Mais, pour traiter avec la Russie, encore faut-il bien la comprendre. Sa politique étrangère, toujours élaborée de sang-froid, n’est jamais le fruit d’une émotion, fût-elle médiatique. Sa diplomatie vise le moyen ou le long-terme, jamais le court-terme. Quatre grands principes la fondent.

Le premier est le principe d’indépendance. Rien n’est plus important pour les Russes que de rester maîtres de leur destin, en toutes circonstances. Ils acceptent parfois les conseils, mais jamais les instructions. « L’indépendance, dans le monde d’aujourd’hui, c’est un luxe que peu d’Etats peuvent se payer », a déclaré Poutine en 2012.
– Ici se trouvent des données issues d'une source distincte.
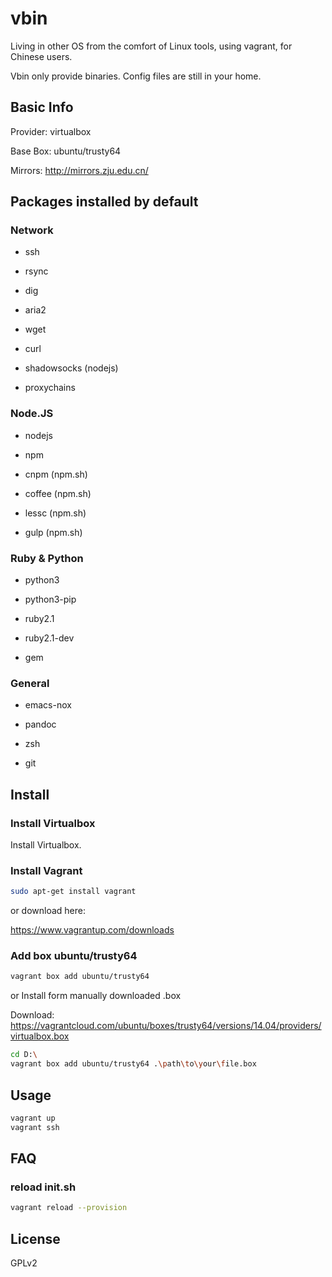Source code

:# vbin

Living in other OS from the comfort of Linux tools, using vagrant, for Chinese users.

Vbin only provide binaries. Config files are still in your home.

## Basic Info

Provider: virtualbox

Base Box: ubuntu/trusty64

Mirrors: http://mirrors.zju.edu.cn/

## Packages installed by default

### Network

- ssh

- rsync

- dig

- aria2

- wget

- curl

- shadowsocks (nodejs)

- proxychains

### Node.JS

- nodejs

- npm

- cnpm (npm.sh)

- coffee (npm.sh)

- lessc (npm.sh)

- gulp (npm.sh)

### Ruby & Python

- python3

- python3-pip

- ruby2.1

- ruby2.1-dev

- gem

### General

- emacs-nox

- pandoc

- zsh

- git

## Install

### Install Virtualbox

Install Virtualbox.

### Install Vagrant

```bash
sudo apt-get install vagrant
```
or download here:

https://www.vagrantup.com/downloads

### Add box ubuntu/trusty64

```bash
vagrant box add ubuntu/trusty64
```

or Install form manually downloaded .box

Download: https://vagrantcloud.com/ubuntu/boxes/trusty64/versions/14.04/providers/virtualbox.box

```bash
cd D:\
vagrant box add ubuntu/trusty64 .\path\to\your\file.box
```

## Usage

```bash
vagrant up
vagrant ssh
```

## FAQ

### reload init.sh

```bash
vagrant reload --provision
```

## License

GPLv2

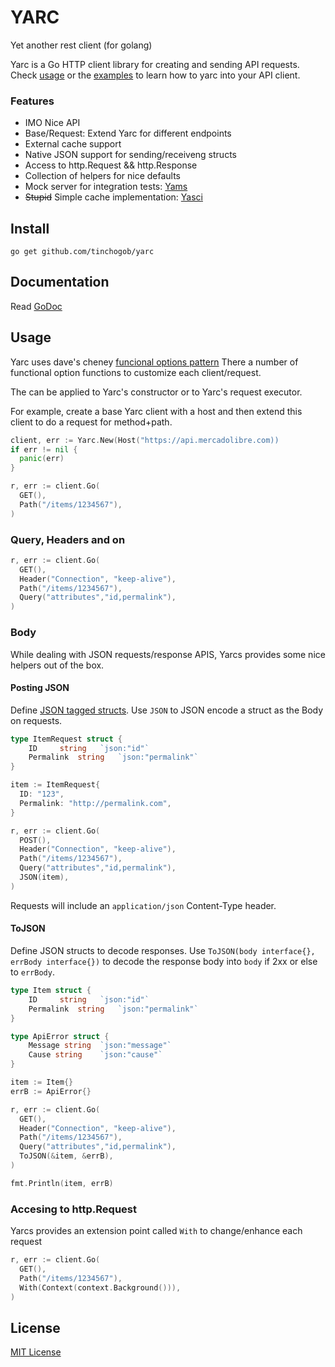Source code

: # YARC
Yet another rest client (for golang)

Yarc is a Go HTTP client library for creating and sending API requests.
Check [usage](#usage) or the [examples](examples) to learn how to yarc into your API client.

### Features

* IMO Nice API
* Base/Request: Extend Yarc for different endpoints
* External cache support
* Native JSON support for sending/receiveng structs
* Access to http.Request && http.Response
* Collection of helpers for nice defaults
* Mock server for integration tests: [Yams](https://github.com/tinchogob/yarc/tree/master/yams)
* ~~Stupid~~ Simple cache implementation: [Yasci](https://github.com/tinchogob/yarc/tree/master/yasci)

## Install

    go get github.com/tinchogob/yarc

## Documentation

Read [GoDoc](https://godoc.org/github.com/tinchogob/yarc)

## Usage
Yarc uses dave's cheney [funcional options pattern](https://dave.cheney.net/2014/10/17/functional-options-for-friendly-apis)
There a number of functional option functions to customize each client/request.

The can be applied to Yarc's constructor or to Yarc's request executor.

For example, create a base Yarc client with a host and then extend this client to do a request for method+path.

```go
client, err := Yarc.New(Host("https://api.mercadolibre.com))
if err != nil {
  panic(err)
}

r, err := client.Go(
  GET(),
  Path("/items/1234567"),
)
```

### Query, Headers and on 

```go
r, err := client.Go(
  GET(),
  Header("Connection", "keep-alive"),
  Path("/items/1234567"),
  Query("attributes","id,permalink"),
)
```

### Body

While dealing with JSON requests/response APIS, Yarcs provides some nice helpers out of the box.

#### Posting JSON

Define [JSON tagged structs](https://golang.org/pkg/encoding/json/). Use `JSON` to JSON encode a struct as the Body on requests.

```go
type ItemRequest struct {
    ID     string   `json:"id"`
    Permalink  string   `json:"permalink"`
}

item := ItemRequest{
  ID: "123",
  Permalink: "http://permalink.com",
}

r, err := client.Go(
  POST(),
  Header("Connection", "keep-alive"),
  Path("/items/1234567"),
  Query("attributes","id,permalink"),
  JSON(item),
)

```

Requests will include an `application/json` Content-Type header.

#### ToJSON

Define JSON structs to decode responses. Use `ToJSON(body interface{}, errBody interface{})` to decode the response body into `body` if 2xx or else to `errBody`.

```go
type Item struct {
    ID     string   `json:"id"`
    Permalink  string   `json:"permalink"`
}

type ApiError struct {
    Message string  `json:"message"`
    Cause string    `json:"cause"`
}

item := Item{}
errB := ApiError{}

r, err := client.Go(
  GET(),
  Header("Connection", "keep-alive"),
  Path("/items/1234567"),
  Query("attributes","id,permalink"),
  ToJSON(&item, &errB),
)

fmt.Println(item, errB)
```

### Accesing to http.Request

Yarcs provides an extension point called `With` to change/enhance each request

```go
r, err := client.Go(
  GET(),
  Path("/items/1234567"),
  With(Context(context.Background())),
)
```

## License

[MIT License](LICENSE)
Le second principe diplomatique de la Russie est celui son intérêt national, qui est de créer les meilleures conditions pour son développement. Elle ne se conçoit pas comme une forteresse. Elle se voit comme une partie de la civilisation euro-atlantique, et aspire à y être traitée sans privilège, mais sans condescendance. En février 2000, le nouveau maître du Kremlin avait reçu le ministre français des affaires étrangères. Poutine ne voulut rien entendre sur la guerre – fort brutale – qu’il menait en Tchétchénie (république caucasienne appartenant à la Fédération de Russie) ; mais il étonna Hubert Védrine par son souhait de construire un espace juridique commun entre la Russie et l’Union européenne.
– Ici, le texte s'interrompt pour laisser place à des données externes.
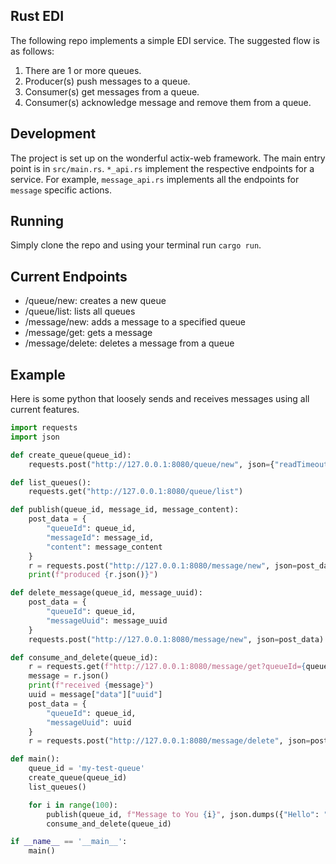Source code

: ## Rust EDI 

The following repo implements a simple EDI service. The suggested flow is as follows:

1. There are 1 or more queues. 
2. Producer(s) push messages to a queue. 
3. Consumer(s) get messages from a queue. 
4. Consumer(s) acknowledge message and remove them from a queue. 

## Development 
The project is set up on the wonderful actix-web framework. The main entry point is in `src/main.rs`. `*_api.rs` implement the respective endpoints for a service. For example, `message_api.rs` implements all the endpoints for `message` specific actions. 

## Running 
Simply clone the repo and using your terminal run `cargo run`. 

## Current Endpoints 

- /queue/new: creates a new queue 
- /queue/list: lists all queues 
- /message/new: adds a message to a specified queue 
- /message/get: gets a message 
- /message/delete: deletes a message from a queue 

## Example 
Here is some python that loosely sends and receives messages using all current features. 

```python 
import requests 
import json 

def create_queue(queue_id):
    requests.post("http://127.0.0.1:8080/queue/new", json={"readTimeout": 10, "queueId": queue_id})

def list_queues():
    requests.get("http://127.0.0.1:8080/queue/list")

def publish(queue_id, message_id, message_content):
    post_data = {
        "queueId": queue_id,
        "messageId": message_id,
        "content": message_content
    }
    r = requests.post("http://127.0.0.1:8080/message/new", json=post_data)
    print(f"produced {r.json()}")

def delete_message(queue_id, message_uuid): 
    post_data = {
        "queueId": queue_id,
        "messageUuid": message_uuid
    }
    requests.post("http://127.0.0.1:8080/message/new", json=post_data)

def consume_and_delete(queue_id):
    r = requests.get(f"http://127.0.0.1:8080/message/get?queueId={queue_id}")
    message = r.json()
    print(f"received {message}")
    uuid = message["data"]["uuid"]
    post_data = {
        "queueId": queue_id, 
        "messageUuid": uuid 
    }
    r = requests.post("http://127.0.0.1:8080/message/delete", json=post_data)

def main(): 
    queue_id = 'my-test-queue'
    create_queue(queue_id)
    list_queues()

    for i in range(100):
        publish(queue_id, f"Message to You {i}", json.dumps({"Hello": "World"}))
        consume_and_delete(queue_id)

if __name__ == '__main__':
    main()
```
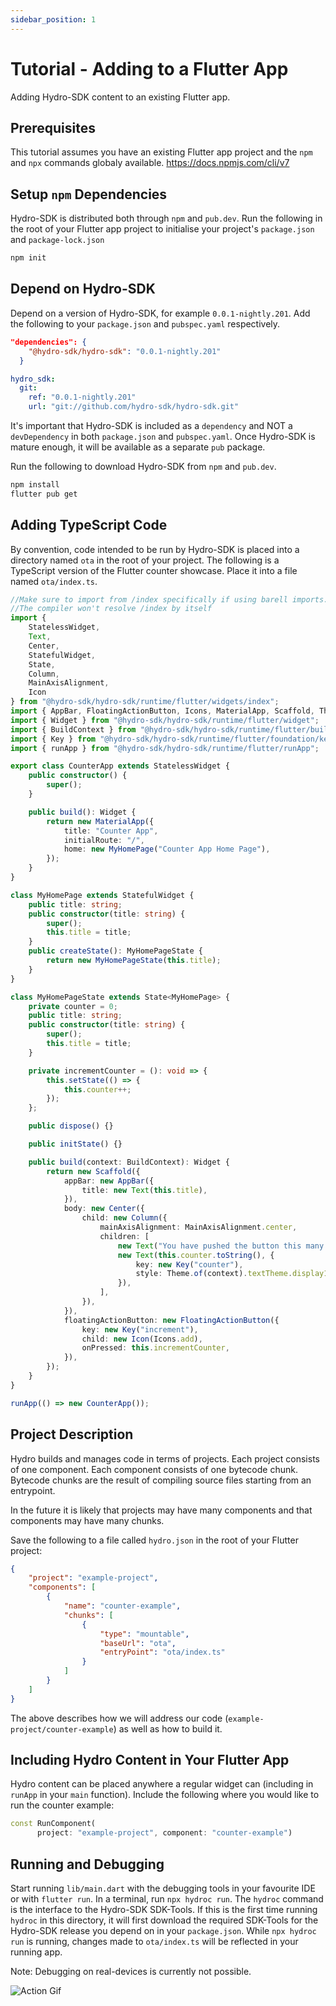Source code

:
 ```yaml
---
sidebar_position: 1
---
```


# Tutorial - Adding to a Flutter App

Adding Hydro-SDK content to an existing Flutter app.

## Prerequisites

This tutorial assumes you have an existing Flutter app project and the `npm` and `npx` commands globaly available. https://docs.npmjs.com/cli/v7

## Setup `npm` Dependencies
Hydro-SDK is distributed both through `npm` and `pub.dev`.
Run the following in the root of your Flutter app project to initialise your project's `package.json` and `package-lock.json`
```bash
npm init
```

## Depend on Hydro-SDK
Depend on a version of Hydro-SDK, for example `0.0.1-nightly.201`.
Add the following to your `package.json` and `pubspec.yaml` respectively.
```json
"dependencies": {
    "@hydro-sdk/hydro-sdk": "0.0.1-nightly.201"
  }
  ```
  ```yaml
hydro_sdk: 
    git: 
      ref: "0.0.1-nightly.201"
      url: "git://github.com/hydro-sdk/hydro-sdk.git"
  ```
It's important that Hydro-SDK is included as a `dependency` and NOT a `devDependency` in both `package.json` and `pubspec.yaml`. Once Hydro-SDK is mature enough, it will be available as a separate `pub` package.

Run the following to download Hydro-SDK from `npm` and `pub.dev`.
```bash
npm install
flutter pub get
```

## Adding TypeScript Code
By convention, code intended to be run by Hydro-SDK is placed into a directory named `ota` in the root of your project. The following is a TypeScript version of the Flutter counter showcase. Place it into a file named `ota/index.ts`.
```typescript
//Make sure to import from /index specifically if using barell imports.
//The compiler won't resolve /index by itself
import {
    StatelessWidget,
    Text,
    Center,
    StatefulWidget,
    State,
    Column,
    MainAxisAlignment,
    Icon
} from "@hydro-sdk/hydro-sdk/runtime/flutter/widgets/index";
import { AppBar, FloatingActionButton, Icons, MaterialApp, Scaffold, Theme } from "@hydro-sdk/hydro-sdk/runtime/flutter/material/index";
import { Widget } from "@hydro-sdk/hydro-sdk/runtime/flutter/widget";
import { BuildContext } from "@hydro-sdk/hydro-sdk/runtime/flutter/buildContext";
import { Key } from "@hydro-sdk/hydro-sdk/runtime/flutter/foundation/key";
import { runApp } from "@hydro-sdk/hydro-sdk/runtime/flutter/runApp";

export class CounterApp extends StatelessWidget {
    public constructor() {
        super();
    }

    public build(): Widget {
        return new MaterialApp({
            title: "Counter App",
            initialRoute: "/",
            home: new MyHomePage("Counter App Home Page"),
        });
    }
}

class MyHomePage extends StatefulWidget {
    public title: string;
    public constructor(title: string) {
        super();
        this.title = title;
    }
    public createState(): MyHomePageState {
        return new MyHomePageState(this.title);
    }
}

class MyHomePageState extends State<MyHomePage> {
    private counter = 0;
    public title: string;
    public constructor(title: string) {
        super();
        this.title = title;
    }

    private incrementCounter = (): void => {
        this.setState(() => {
            this.counter++;
        });
    };

    public dispose() {}

    public initState() {}

    public build(context: BuildContext): Widget {
        return new Scaffold({
            appBar: new AppBar({
                title: new Text(this.title),
            }),
            body: new Center({
                child: new Column({
                    mainAxisAlignment: MainAxisAlignment.center,
                    children: [
                        new Text("You have pushed the button this many times"),
                        new Text(this.counter.toString(), {
                            key: new Key("counter"),
                            style: Theme.of(context).textTheme.display1,
                        }),
                    ],
                }),
            }),
            floatingActionButton: new FloatingActionButton({
                key: new Key("increment"),
                child: new Icon(Icons.add),
                onPressed: this.incrementCounter,
            }),
        });
    }
}

runApp(() => new CounterApp());
```

## Project Description
Hydro builds and manages code in terms of projects. Each project consists of one component. Each component consists of one bytecode chunk. Bytecode chunks are the result of compiling source files starting from an entrypoint.

In the future it is likely that projects may have many components and that components may have many chunks.

Save the following to a file called `hydro.json` in the root of your Flutter project:
```json
{
    "project": "example-project",
    "components": [
        {
            "name": "counter-example",
            "chunks": [
                {
                    "type": "mountable",
                    "baseUrl": "ota",
                    "entryPoint": "ota/index.ts"
                }
            ]
        }
    ]
}
```

The above describes how we will address our code (`example-project/counter-example`) as well as how to build it.

## Including Hydro Content in Your Flutter App
Hydro content can be placed anywhere a regular widget can (including in `runApp` in your `main` function). Include the following where you would like to run the counter example:
```dart
const RunComponent(
      project: "example-project", component: "counter-example")
```

## Running and Debugging
Start running `lib/main.dart` with the debugging tools in your favourite IDE or with `flutter run`. In a terminal, run `npx hydroc run`. The `hydroc` command is the interface to the Hydro-SDK SDK-Tools. If this is the first time running `hydroc` in this directory, it will first download the required SDK-Tools for the Hydro-SDK release you depend on in your `package.json`. While `npx hydroc run` is running, changes made to `ota/index.ts` will be reflected in your running app.

Note: Debugging on real-devices is currently not possible.

![Action Gif](/img/intro-action-gif.gif)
Troisième pilier : l’impératif de la sécurité nationale. La Russie se méfie des armées venues de l’ouest, qui l’ont si souvent envahie. Elle reproche à l’Occident de ne pas avoir honoré la promesse de non-extension de l’Otan vers les frontières russes que Kohl fit à Gorbatchev en février 1990 (afin d’obtenir le retrait des forces russes du territoire de l’Allemagne de l’Est). Elle apprécie qu’il y ait des Etats-tampons entre son territoire et les puissances occidentales. Elle n’est pas prête à ce que l’Otan s’installe en Biélorussie ou en Ukraine. Elle gardera toujours ses armes nucléaires, car elle n’a plus assez de forces conventionnelles pour garder un territoire grand comme 26 fois la France.

Enfin, la Russie est attachée à l’Onu. Elle reproche aux puissances occidentales de se présenter au Conseil de sécurité avec des motions à prendre ou à laisser, sans accepter de négocier à l’ancienne, c’est-à-dire en faisant des concessions.

Le travail de réintégration de la Russie dans la famille européenne prendra du temps. Mais la première étape reste de la comprendre, en analysant patiemment les fondements de sa stratégie.